A prominent criticism of the draft bill was the sheer number of reservations listed as the domain of the UK Parliament and outside the legislative competence of the Welsh Assembly. On this point, Emyr was of the view that the freedom to legislate depends on what is reserved by Parliament. Whilst he acknowledged that certain subjects should be reserved, it was his view that the vast list of reserved matters needed to be justified in both policy and political terms and that this element was currently missing.

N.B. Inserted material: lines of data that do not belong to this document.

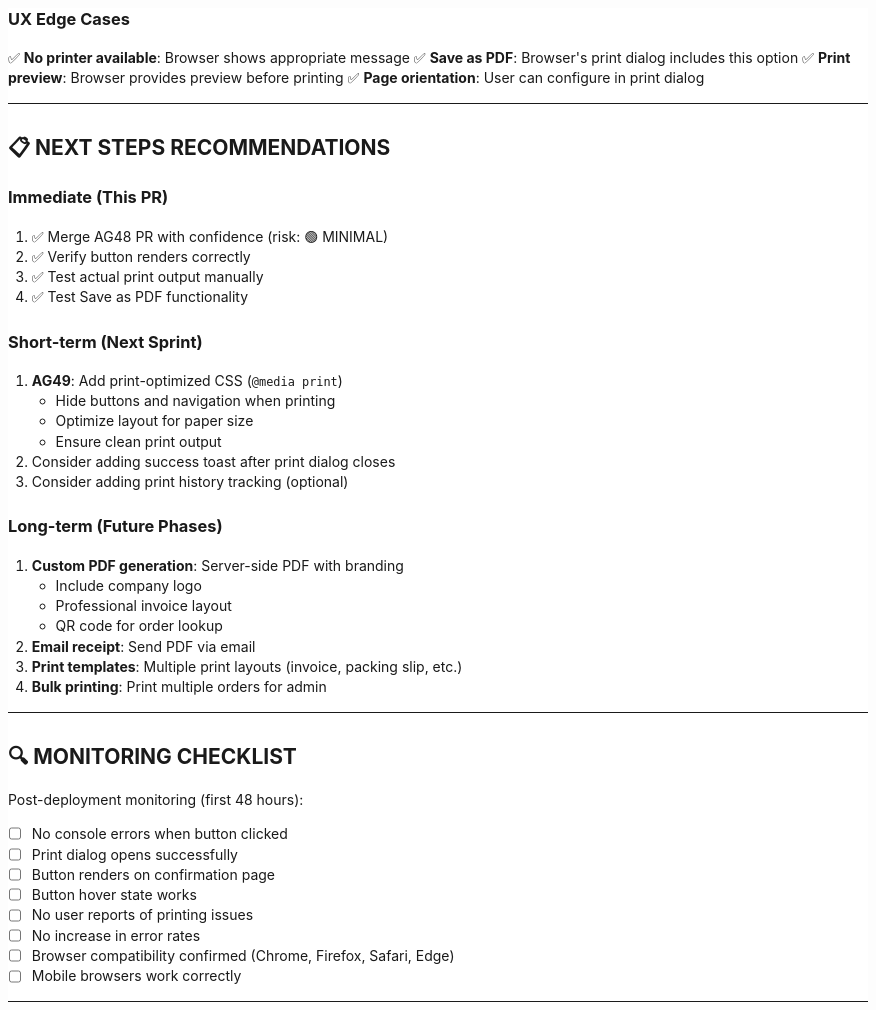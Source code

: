 ### UX Edge Cases
✅ **No printer available**: Browser shows appropriate message
✅ **Save as PDF**: Browser's print dialog includes this option
✅ **Print preview**: Browser provides preview before printing
✅ **Page orientation**: User can configure in print dialog

---

## 📋 NEXT STEPS RECOMMENDATIONS

### Immediate (This PR)
1. ✅ Merge AG48 PR with confidence (risk: 🟢 MINIMAL)
2. ✅ Verify button renders correctly
3. ✅ Test actual print output manually
4. ✅ Test Save as PDF functionality

### Short-term (Next Sprint)
1. **AG49**: Add print-optimized CSS (`@media print`)
   - Hide buttons and navigation when printing
   - Optimize layout for paper size
   - Ensure clean print output
2. Consider adding success toast after print dialog closes
3. Consider adding print history tracking (optional)

### Long-term (Future Phases)
1. **Custom PDF generation**: Server-side PDF with branding
   - Include company logo
   - Professional invoice layout
   - QR code for order lookup
2. **Email receipt**: Send PDF via email
3. **Print templates**: Multiple print layouts (invoice, packing slip, etc.)
4. **Bulk printing**: Print multiple orders for admin

---

## 🔍 MONITORING CHECKLIST

Post-deployment monitoring (first 48 hours):

- [ ] No console errors when button clicked
- [ ] Print dialog opens successfully
- [ ] Button renders on confirmation page
- [ ] Button hover state works
- [ ] No user reports of printing issues
- [ ] No increase in error rates
- [ ] Browser compatibility confirmed (Chrome, Firefox, Safari, Edge)
- [ ] Mobile browsers work correctly

---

A concern the committee addressed was that separate laws for England and Wales could cause confusion by virtue of the fact that Wales shares a vast land border with England. Emyr reassured the panel that in the commercial work he does, the parties are free to choose the jurisdiction and governing law of their contracts and transactions. Whilst the matter could raise questions, he saw that there were practical answers to those concerns.
Lord Elis-Thomas referred back to the 2011 Wales referendum which gave the Welsh Assembly primary law making powers and questioned the extent to which the new Bill was incompatible with that decision in that it could result in less powers for the Welsh Assembly. Emyr answered that the people had voted for a settlement to replace an arrangement that did not work before. He gave an example of the Assembly legislating to abolish the defence of reasonable chastisement against children and believed that, should the Bill be passed in its current form, this would not be possible.

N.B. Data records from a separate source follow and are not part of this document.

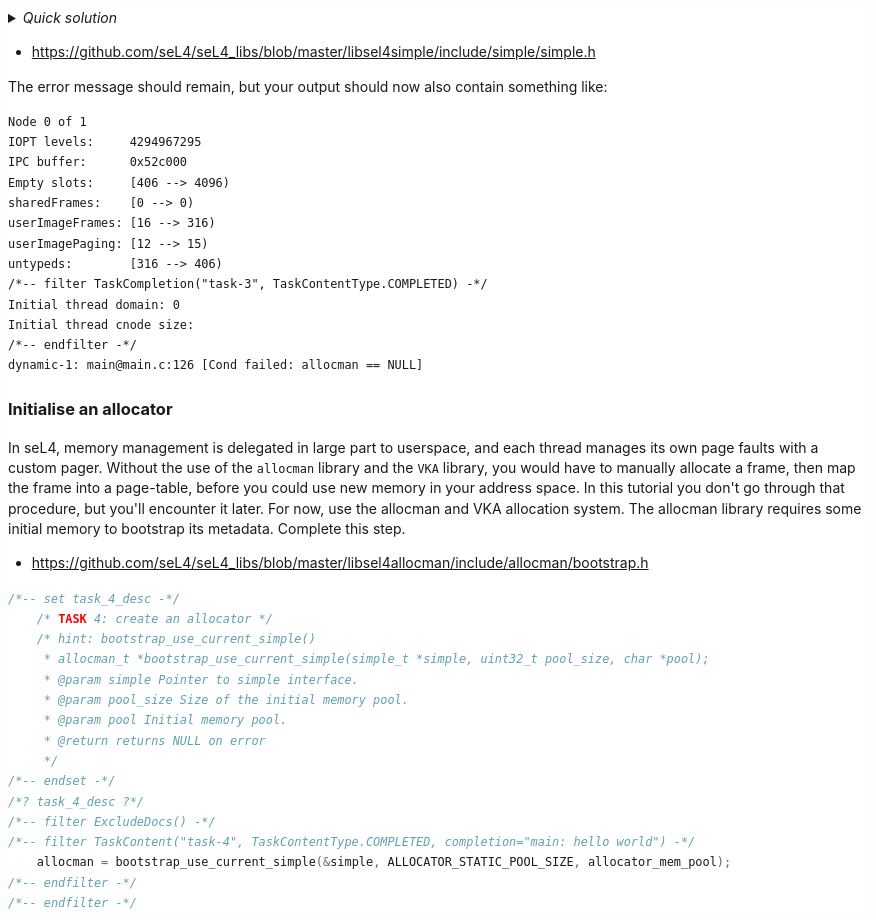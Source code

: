 <details markdown='1'><summary style="display:list-item"><em>Quick solution</em></summary></details>

- <https://github.com/seL4/seL4_libs/blob/master/libsel4simple/include/simple/simple.h>

The error message should remain, but your output should now also contain something like:

```
Node 0 of 1
IOPT levels:     4294967295
IPC buffer:      0x52c000
Empty slots:     [406 --> 4096)
sharedFrames:    [0 --> 0)
userImageFrames: [16 --> 316)
userImagePaging: [12 --> 15)
untypeds:        [316 --> 406)
/*-- filter TaskCompletion("task-3", TaskContentType.COMPLETED) -*/
Initial thread domain: 0
Initial thread cnode size:
/*-- endfilter -*/
dynamic-1: main@main.c:126 [Cond failed: allocman == NULL]
```

### Initialise an allocator

In seL4, memory management is delegated in large part to userspace, and
each thread manages its own page faults with a custom pager. Without
the use of the `allocman` library and the `VKA` library, you would have to
manually allocate a frame, then map the frame into a page-table, before
you could use new memory in your address space. In this tutorial you
don't go through that procedure, but you'll encounter it later. For now,
use the allocman and VKA allocation system. The allocman library
requires some initial memory to bootstrap its metadata. Complete this
step.
- <https://github.com/seL4/seL4_libs/blob/master/libsel4allocman/include/allocman/bootstrap.h>

```c
/*-- set task_4_desc -*/
    /* TASK 4: create an allocator */
    /* hint: bootstrap_use_current_simple()
     * allocman_t *bootstrap_use_current_simple(simple_t *simple, uint32_t pool_size, char *pool);
     * @param simple Pointer to simple interface.
     * @param pool_size Size of the initial memory pool.
     * @param pool Initial memory pool.
     * @return returns NULL on error
     */
/*-- endset -*/
/*? task_4_desc ?*/
/*-- filter ExcludeDocs() -*/
/*-- filter TaskContent("task-4", TaskContentType.COMPLETED, completion="main: hello world") -*/
    allocman = bootstrap_use_current_simple(&simple, ALLOCATOR_STATIC_POOL_SIZE, allocator_mem_pool);
/*-- endfilter -*/
/*-- endfilter -*/
```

Next, there was a discussion of the word 'relates to'. Presently, under the Government of Wales Act 2006, the Assembly can legislate in areas that 'relate to' devolved areas, subject to listed exceptions. The courts have given this a wide interpretation and has allowed the Welsh Government and Assembly to legislate in areas that Parliament, arguably, did not foresee. However, under the formulation in the new Bill, this concept is reversed and will prohibit legislating where it 'relates' to a reservation, potentially widening the ambit of the reservations. Whilst there was a suggestion that the words 'relating to' should be removed due to its connotations and legislative analysis in Supreme Court cases, Emyr disagreed and believed there was a need for consistency across the UK's devolved legislatures as to the words used but also a need in the case of Wales for a change in attitude as to the principles of reserved powers.
A further key criticism of the draft bill was the so-called necessity test which existed in relation to four areas. Emyr welcomed abolishing the test in two areas but urged caution in that a new test had been introduced should the Welsh Assembly legislate to change private law. Also, whilst the test had disappeared, this did not change the fact that there were plenty of hurdles still extant, therefore, there was a need to look at the bigger picture.

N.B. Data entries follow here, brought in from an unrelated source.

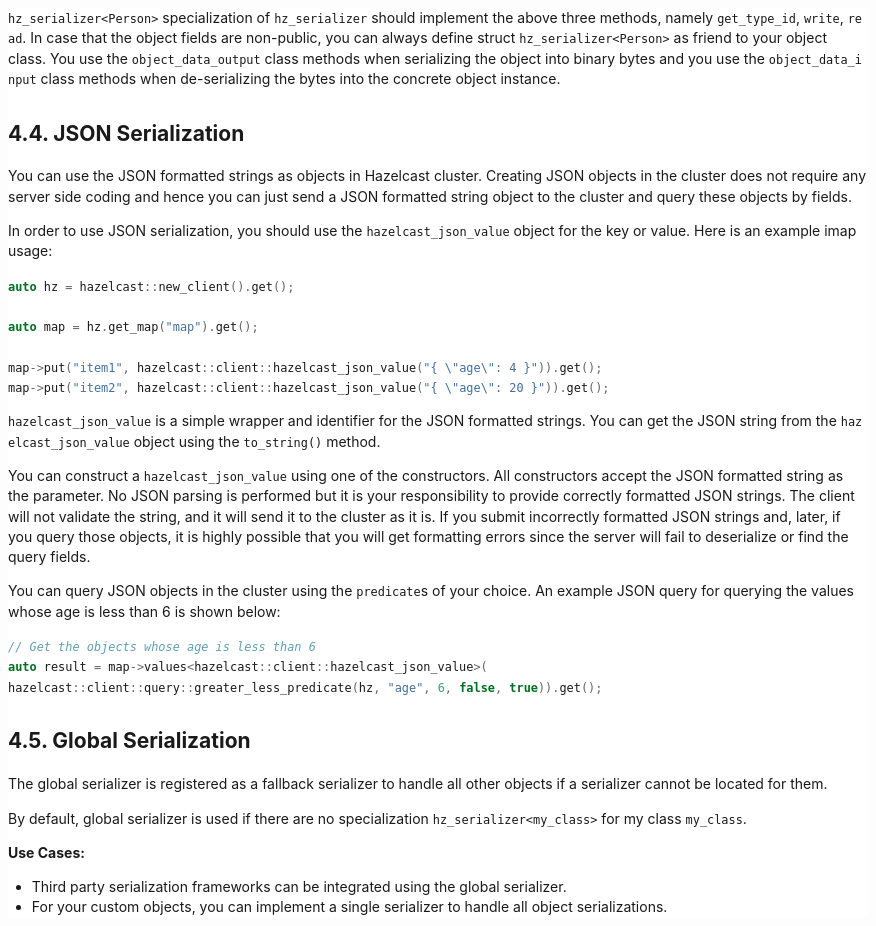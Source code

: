 `hz_serializer<Person>` specialization of `hz_serializer` should implement the above three methods, namely `get_type_id`, `write`, `read`. In case that the object fields are non-public, you can always define struct `hz_serializer<Person>` as friend to your object class. You use the `object_data_output` class methods when serializing the object into binary bytes and you use the `object_data_input` class methods when de-serializing the bytes into the concrete object instance. 

## 4.4. JSON Serialization

You can use the JSON formatted strings as objects in Hazelcast cluster. Creating JSON objects in the cluster does not require any server side coding and hence you can just send a JSON formatted string object to the cluster and query these objects by fields.

In order to use JSON serialization, you should use the `hazelcast_json_value` object for the key or value. Here is an example imap usage:

```c++
auto hz = hazelcast::new_client().get();

auto map = hz.get_map("map").get();

map->put("item1", hazelcast::client::hazelcast_json_value("{ \"age\": 4 }")).get();
map->put("item2", hazelcast::client::hazelcast_json_value("{ \"age\": 20 }")).get();
```

`hazelcast_json_value` is a simple wrapper and identifier for the JSON formatted strings. You can get the JSON string from the `hazelcast_json_value` object using the `to_string()` method. 

You can construct a `hazelcast_json_value` using one of the constructors. All constructors accept the JSON formatted string as the parameter. No JSON parsing is performed but it is your responsibility to provide correctly formatted JSON strings. The client will not validate the string, and it will send it to the cluster as it is. If you submit incorrectly formatted JSON strings and, later, if you query those objects, it is highly possible that you will get formatting errors since the server will fail to deserialize or find the query fields.

You can query JSON objects in the cluster using the `predicate`s of your choice. An example JSON query for querying the values whose age is less than 6 is shown below:

```c++
// Get the objects whose age is less than 6
auto result = map->values<hazelcast::client::hazelcast_json_value>(
hazelcast::client::query::greater_less_predicate(hz, "age", 6, false, true)).get();
```

## 4.5. Global Serialization

The global serializer is registered as a fallback serializer to handle all other objects if a serializer cannot be located for them.

By default, global serializer is used if there are no specialization `hz_serializer<my_class>` for my class `my_class`. 

**Use Cases:**

* Third party serialization frameworks can be integrated using the global serializer.
* For your custom objects, you can implement a single serializer to handle all object serializations.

As a penultimate question, the committee probed section 51 of the Bill which they suggested could result in the UK Parliament unilaterally modifying acts of the Assembly. Emyr stated that whilst he thought this was right in principle, he had nothing to add to the evidence of Professor Thomas Watkin, that is, that the Assembly should be a part of this process. Finally, Lord Elis-Thomas explored the political outlook post-Brexit. He explored whether there were areas currently under the prerogative of the European Union that could naturally come directly to be under the control of the Welsh Assembly, assuming that the UK do indeed leave the European Union. All experts answered this question following the caveat that there was great uncertainty about any future negotiations with the European Union and that the question was being answered in that context. Emyr tentatively agreed with the premise of the question. However, he expressed that Parliament's time was likely to be scarce over the next decade and that the Bill needed to be right. In addition, he thought the time had come to consider whether there was a need to legislate to ensure financial fairness and that this may involve re-visiting the Barnett formula.